There is an elegance here that belies the image of random tables being random and chaotic. Using this system, and a couple of sub-tables utilizing a d6, one can create a unique feel for any dungeon map.

For example: I use this system to stock the Dungeon Beneath the Ruins in my Erimia campaign. Each level or sub-level has "special monsters" — the main or climactic encounters on each level. I place some special features, some treasure and leave the rest to the random table. However, the random table is tightly controlled. I use a template with the following pattern:

1-2 Humanoid
3 Animal
4 Undead
5 Vermin
6 Chaos Beast

These numbers can be altered to change frequency, depending on the feel for each level. Each of these results then goes to a sub-table which give a specific result. This is where every level gets its true character. If you have a sub-level occupied by goblinoids next to a sub-level full of lizard-folk, the humanoid sub-table for each could look like this:

1-3 Goblins
4 Hobgoblins
5 Bugbears
6 Lizardmen

1-3 Lizardmen
4-5 Troglodytes
6 Goblins

Keeping each small table within a theme creates the sense of an ecosystem. Since each table has a maximum of six entries, it takes very little effort to create.
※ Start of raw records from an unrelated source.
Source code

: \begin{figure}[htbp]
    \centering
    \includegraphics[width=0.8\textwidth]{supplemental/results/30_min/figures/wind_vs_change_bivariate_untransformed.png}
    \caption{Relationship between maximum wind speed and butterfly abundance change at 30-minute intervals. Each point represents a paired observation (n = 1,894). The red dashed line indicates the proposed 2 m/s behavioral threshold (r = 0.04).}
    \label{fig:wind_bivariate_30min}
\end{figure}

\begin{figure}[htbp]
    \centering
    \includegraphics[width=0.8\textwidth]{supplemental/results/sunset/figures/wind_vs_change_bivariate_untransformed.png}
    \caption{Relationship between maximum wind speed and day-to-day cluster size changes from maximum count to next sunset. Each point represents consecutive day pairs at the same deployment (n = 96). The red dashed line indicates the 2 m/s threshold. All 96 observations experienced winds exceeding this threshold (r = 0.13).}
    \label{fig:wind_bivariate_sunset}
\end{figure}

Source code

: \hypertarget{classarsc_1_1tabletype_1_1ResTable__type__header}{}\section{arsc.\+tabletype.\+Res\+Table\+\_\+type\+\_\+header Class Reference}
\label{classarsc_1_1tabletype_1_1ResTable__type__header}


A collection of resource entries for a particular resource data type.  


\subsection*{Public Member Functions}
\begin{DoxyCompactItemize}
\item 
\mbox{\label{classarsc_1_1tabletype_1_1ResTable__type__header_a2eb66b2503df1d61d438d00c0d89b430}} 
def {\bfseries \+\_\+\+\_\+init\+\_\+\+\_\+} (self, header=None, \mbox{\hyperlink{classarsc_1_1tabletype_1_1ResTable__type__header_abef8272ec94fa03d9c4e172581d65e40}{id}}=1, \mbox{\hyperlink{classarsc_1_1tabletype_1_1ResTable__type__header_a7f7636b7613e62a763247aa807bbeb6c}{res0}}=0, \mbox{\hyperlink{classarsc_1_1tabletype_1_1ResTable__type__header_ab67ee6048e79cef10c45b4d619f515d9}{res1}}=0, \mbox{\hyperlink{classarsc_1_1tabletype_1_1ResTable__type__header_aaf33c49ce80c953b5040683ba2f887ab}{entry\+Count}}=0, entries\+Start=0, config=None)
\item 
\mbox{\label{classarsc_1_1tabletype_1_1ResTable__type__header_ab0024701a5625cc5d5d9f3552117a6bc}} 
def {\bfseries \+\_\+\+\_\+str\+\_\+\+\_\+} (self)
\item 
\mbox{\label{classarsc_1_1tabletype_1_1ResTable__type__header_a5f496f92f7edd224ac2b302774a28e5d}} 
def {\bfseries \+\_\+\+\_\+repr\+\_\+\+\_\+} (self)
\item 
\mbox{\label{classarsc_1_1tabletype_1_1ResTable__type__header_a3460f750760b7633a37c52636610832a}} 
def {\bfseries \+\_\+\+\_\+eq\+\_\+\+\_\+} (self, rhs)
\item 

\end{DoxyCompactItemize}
There are several advantages to this:

1. It saves time. As a Referee I don't have to worry about stocking everything in a huge mega-dungeon.
2. It makes the dungeon extremely portable and recyclable. I can use the same dungeon several times and have it be different each time. When players clear out a level, restocking is not much of an issue.
3. It is as much an adventure for the Referee as it is for the player. I get to have the fun of seeing my dungeon develop in an organic way through the interaction of my concept, the players and some dice.

The lesson here is that random tables are only as crazy and chaotic as you allow them to be. When tightly controlled, they are an invaluable tool.


Anonymous said...

So do you roll up the random contents as you play? Or beforehand?

Kevin Mac said...

As an old schooler I loved charts, but I use them less than my love would indicate. For dungeons I prefer to hand-stock everything. It's not a question of time, because I don't think that outside of special monsters that it's a big decision making process. Sometimes what treasure to put stumps me for a bit, but I'm not always happy with what a random chart will choose for me. Which means more rolls and finally taking more time than just yanking the contents out of my head, or at least choosing from examples in charts for treasure.

FrDave said...

To varying degrees, I do both. It is one of the reasons I love this system — it is so versatile. When doing things on the fly, you have to realize that the story behind what is going on in each level is derived from the already placed the "special" encounters. Thus, random encounters will behave accordingly.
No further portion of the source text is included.